* [THE TASK]
Below are the entries. Transcribe exactly the lines from the one with "The Dependency Analyzer" through the one with "(types) + ~300 (tests)*", ends included, and leave out all others.

[Saved entries]
============================================================

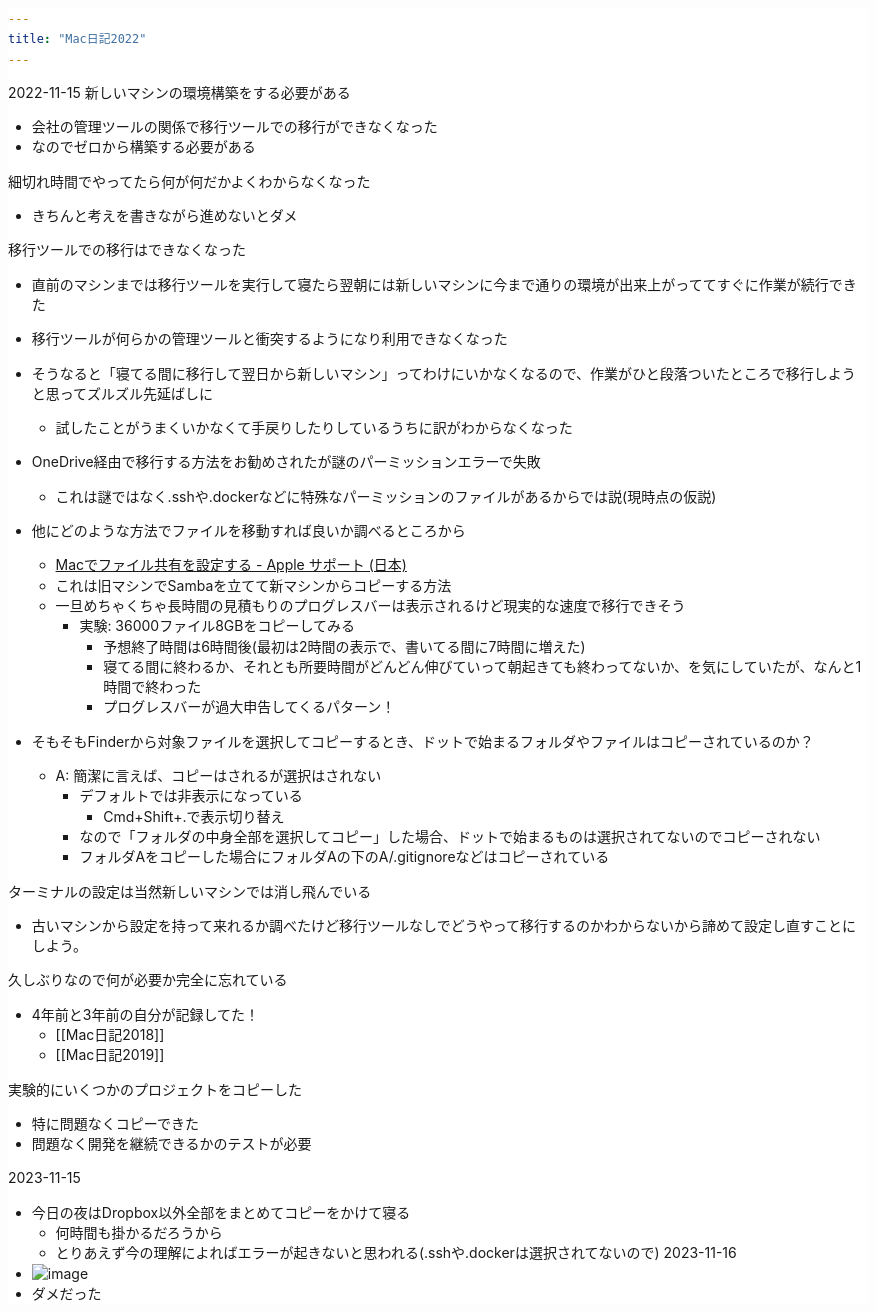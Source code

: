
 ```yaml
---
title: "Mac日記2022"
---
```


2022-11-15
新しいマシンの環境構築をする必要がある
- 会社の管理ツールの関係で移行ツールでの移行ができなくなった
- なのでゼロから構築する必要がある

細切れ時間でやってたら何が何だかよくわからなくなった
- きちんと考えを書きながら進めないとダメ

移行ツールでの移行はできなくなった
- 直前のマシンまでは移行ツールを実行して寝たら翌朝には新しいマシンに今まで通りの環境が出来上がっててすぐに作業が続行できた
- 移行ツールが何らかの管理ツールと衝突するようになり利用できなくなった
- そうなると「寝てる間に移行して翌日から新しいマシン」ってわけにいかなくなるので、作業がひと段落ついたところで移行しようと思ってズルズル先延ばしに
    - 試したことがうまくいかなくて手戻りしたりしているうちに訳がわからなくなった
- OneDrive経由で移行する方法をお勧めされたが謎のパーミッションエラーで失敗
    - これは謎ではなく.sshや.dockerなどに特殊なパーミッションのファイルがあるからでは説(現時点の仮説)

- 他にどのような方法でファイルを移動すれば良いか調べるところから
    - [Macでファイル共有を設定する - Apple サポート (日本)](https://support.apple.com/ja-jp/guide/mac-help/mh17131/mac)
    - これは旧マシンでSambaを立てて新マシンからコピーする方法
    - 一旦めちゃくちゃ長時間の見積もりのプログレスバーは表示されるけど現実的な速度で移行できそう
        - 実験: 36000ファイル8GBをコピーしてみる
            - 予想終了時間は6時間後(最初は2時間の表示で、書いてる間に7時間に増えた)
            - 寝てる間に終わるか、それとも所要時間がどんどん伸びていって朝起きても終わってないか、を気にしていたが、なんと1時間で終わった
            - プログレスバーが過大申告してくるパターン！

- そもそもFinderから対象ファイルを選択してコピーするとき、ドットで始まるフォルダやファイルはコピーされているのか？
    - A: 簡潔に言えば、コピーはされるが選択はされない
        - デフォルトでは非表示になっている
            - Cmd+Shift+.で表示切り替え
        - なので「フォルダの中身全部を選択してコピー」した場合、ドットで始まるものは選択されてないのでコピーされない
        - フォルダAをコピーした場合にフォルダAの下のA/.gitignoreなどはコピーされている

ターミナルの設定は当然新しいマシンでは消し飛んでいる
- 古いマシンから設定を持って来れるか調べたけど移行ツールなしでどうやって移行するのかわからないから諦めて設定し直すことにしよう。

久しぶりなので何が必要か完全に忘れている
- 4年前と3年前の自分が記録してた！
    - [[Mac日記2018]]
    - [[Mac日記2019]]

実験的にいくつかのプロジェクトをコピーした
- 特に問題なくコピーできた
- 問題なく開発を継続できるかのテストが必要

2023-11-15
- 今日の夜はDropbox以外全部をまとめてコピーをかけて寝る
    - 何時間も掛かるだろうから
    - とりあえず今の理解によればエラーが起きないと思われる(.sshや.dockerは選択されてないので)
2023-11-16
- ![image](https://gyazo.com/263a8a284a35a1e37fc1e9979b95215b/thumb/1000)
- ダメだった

============================================================

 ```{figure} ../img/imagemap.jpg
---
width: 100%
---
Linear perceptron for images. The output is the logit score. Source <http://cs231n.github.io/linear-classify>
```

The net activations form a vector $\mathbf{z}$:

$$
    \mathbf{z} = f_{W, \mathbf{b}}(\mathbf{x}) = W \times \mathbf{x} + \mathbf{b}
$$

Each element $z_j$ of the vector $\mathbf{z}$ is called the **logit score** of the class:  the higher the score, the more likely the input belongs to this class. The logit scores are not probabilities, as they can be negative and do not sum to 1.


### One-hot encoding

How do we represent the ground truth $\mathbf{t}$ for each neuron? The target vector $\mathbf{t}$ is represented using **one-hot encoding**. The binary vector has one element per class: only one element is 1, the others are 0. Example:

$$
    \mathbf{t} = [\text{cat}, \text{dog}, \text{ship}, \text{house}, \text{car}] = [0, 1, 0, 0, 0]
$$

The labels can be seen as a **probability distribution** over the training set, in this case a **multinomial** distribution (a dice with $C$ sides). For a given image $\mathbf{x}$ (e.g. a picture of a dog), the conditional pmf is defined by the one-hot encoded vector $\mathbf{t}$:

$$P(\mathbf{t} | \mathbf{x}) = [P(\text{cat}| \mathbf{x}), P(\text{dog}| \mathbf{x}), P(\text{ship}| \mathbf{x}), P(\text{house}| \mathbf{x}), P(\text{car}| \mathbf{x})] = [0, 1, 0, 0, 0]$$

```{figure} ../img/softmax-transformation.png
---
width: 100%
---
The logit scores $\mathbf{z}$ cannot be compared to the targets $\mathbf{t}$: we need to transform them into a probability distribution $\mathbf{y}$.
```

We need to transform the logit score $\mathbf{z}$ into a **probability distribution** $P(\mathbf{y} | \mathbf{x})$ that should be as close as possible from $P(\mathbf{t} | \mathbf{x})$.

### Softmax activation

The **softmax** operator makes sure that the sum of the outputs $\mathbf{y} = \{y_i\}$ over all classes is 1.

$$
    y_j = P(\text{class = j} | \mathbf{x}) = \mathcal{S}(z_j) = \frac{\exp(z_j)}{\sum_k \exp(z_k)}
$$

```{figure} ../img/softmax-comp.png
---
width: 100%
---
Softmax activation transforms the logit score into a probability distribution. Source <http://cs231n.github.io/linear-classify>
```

============================================================

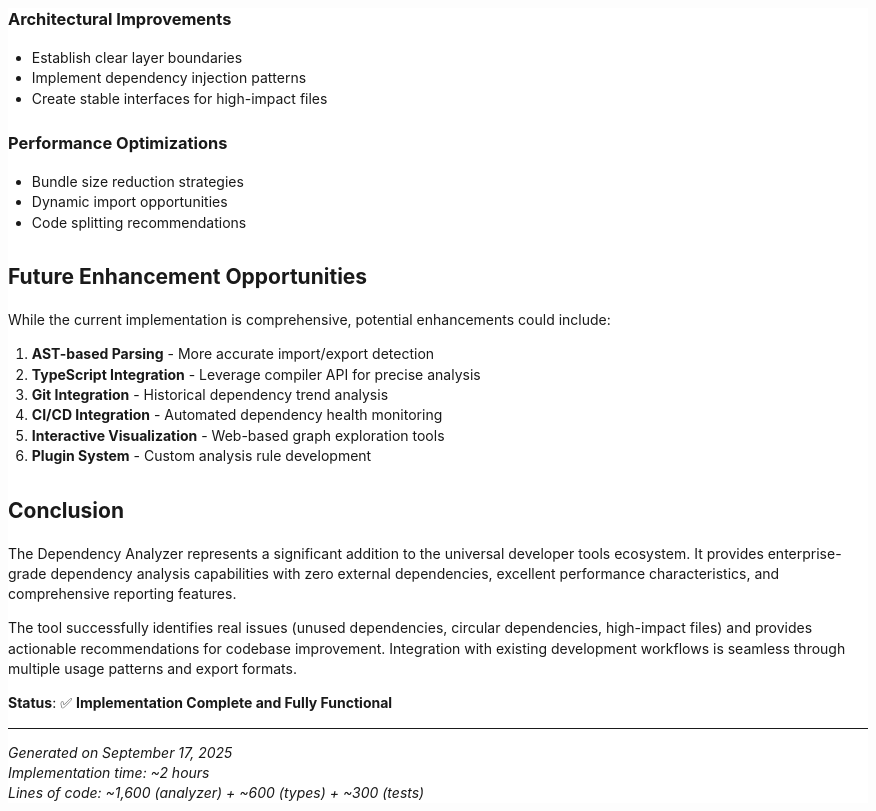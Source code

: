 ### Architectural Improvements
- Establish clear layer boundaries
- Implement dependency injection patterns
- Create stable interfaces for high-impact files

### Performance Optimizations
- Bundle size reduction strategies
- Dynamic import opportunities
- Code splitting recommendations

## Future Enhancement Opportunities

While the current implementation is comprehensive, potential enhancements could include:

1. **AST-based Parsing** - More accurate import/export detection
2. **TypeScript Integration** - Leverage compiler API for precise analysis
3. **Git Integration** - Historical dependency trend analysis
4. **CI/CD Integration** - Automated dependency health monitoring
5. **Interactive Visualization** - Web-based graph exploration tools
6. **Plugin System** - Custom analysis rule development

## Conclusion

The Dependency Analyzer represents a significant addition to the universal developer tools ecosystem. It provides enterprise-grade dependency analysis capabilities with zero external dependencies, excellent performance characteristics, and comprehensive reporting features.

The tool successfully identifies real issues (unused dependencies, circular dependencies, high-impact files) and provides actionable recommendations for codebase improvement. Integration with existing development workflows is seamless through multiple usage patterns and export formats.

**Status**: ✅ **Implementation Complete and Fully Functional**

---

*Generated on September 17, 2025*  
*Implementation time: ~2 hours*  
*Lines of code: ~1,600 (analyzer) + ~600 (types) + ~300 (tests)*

============================================================

* [RESULT OF THIS TASK]
The Dependency Analyzer represents a significant addition to the universal developer tools ecosystem. It provides enterprise-grade dependency analysis capabilities with zero external dependencies, excellent performance characteristics, and comprehensive reporting features.

The tool successfully identifies real issues (unused dependencies, circular dependencies, high-impact files) and provides actionable recommendations for codebase improvement. Integration with existing development workflows is seamless through multiple usage patterns and export formats.

**Status**: ✅ **Implementation Complete and Fully Functional**

---

*Generated on September 17, 2025*  
*Implementation time: ~2 hours*  
*Lines of code: ~1,600 (analyzer) + ~600 (types) + ~300 (tests)*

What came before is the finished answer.